# Visiting a friend in Bahrain



## DAVIDMH001 (Jul 31, 2016)

Hello everybody! I just signed up today to this forum. Looks like there are lots of people that are willing to give good advice. I hope I can get some advice before I go see my friend.
My friend is in the US Navy getting stationed in Bahrain. We have been friends for over 20 years and he wants me to come and stay with him. I have some questions if I could hopefully get some answers. I am a Navy Veteran myself that has dual US and Canadian Citizenship. 

1) what is the longest I can stay in Bahrain as a US or Canadian Citizen?
2) If I am on a visitors visa could I talk to companies about getting work in Bahrain?
3) Do I have to have a physical and or health screening before I go visit?

I have other questions but just wanted to get this started. Thank you in advance for any advice you might be able to give me.


----------



## LesFroggitts (Dec 30, 2013)

DAVIDMH001 said:


> Hello everybody! I just signed up today to this forum. Looks like there are lots of people that are willing to give good advice. I hope I can get some advice before I go see my friend.
> My friend is in the US Navy getting stationed in Bahrain. We have been friends for over 20 years and he wants me to come and stay with him. I have some questions if I could hopefully get some answers.

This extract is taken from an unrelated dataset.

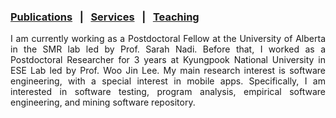 
### [Publications](publications.md) &nbsp;&nbsp;|&nbsp;&nbsp; [Services](services.md) &nbsp;&nbsp;|&nbsp;&nbsp; [Teaching](teaching.md)
<div style="text-align: justify"> I am currently working as a Postdoctoral Fellow at the University of Alberta in the SMR lab led by Prof. Sarah Nadi. Before that, I worked as a Postdoctoral Researcher for 3 years at Kyungpook National University in ESE Lab led by Prof. Woo Jin Lee. My main research interest is software engineering, with a special interest in mobile apps. Specifically, I am interested in software testing, program analysis, empirical software engineering, and mining software repository. </div>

I am a Navy Veteran myself that has dual US and Canadian Citizenship.
> 
> 1) what is the longest I can stay in Bahrain as a US or Canadian Citizen?
> ...


Just had a quick look around the web...

1) 14 Days - Visa on arrival (fee may apply)
2) Yes
3) No


----------



## DAVIDMH001 (Jul 31, 2016)

Thank you!


----------



## DAVIDMH001 (Jul 31, 2016)

So could I use my US Passport for two weeks go to Dubai for a day or two then come back with my Canadian Passport?


----------



## LesFroggitts (Dec 30, 2013)

DAVIDMH001 said:


> So could I use my US Passport for two weeks go to Dubai for a day or two then come back with my Canadian Passport?


I believe that the visa on arrival, whichever passport you use to enter Bahrain on, would be a single entry visa. So if you depart Bahrain before the 14 days are up you would then need to obtain a new visa on arrival when re-entering Bahrain.

I would also be wary of whether or not Bahrain utilises bio-metrics, eye scan or fingerprint when entering, should you enter once on the Canadian then return using the US passport (or visa versa) the bio-metric reading may trigger a question.


----------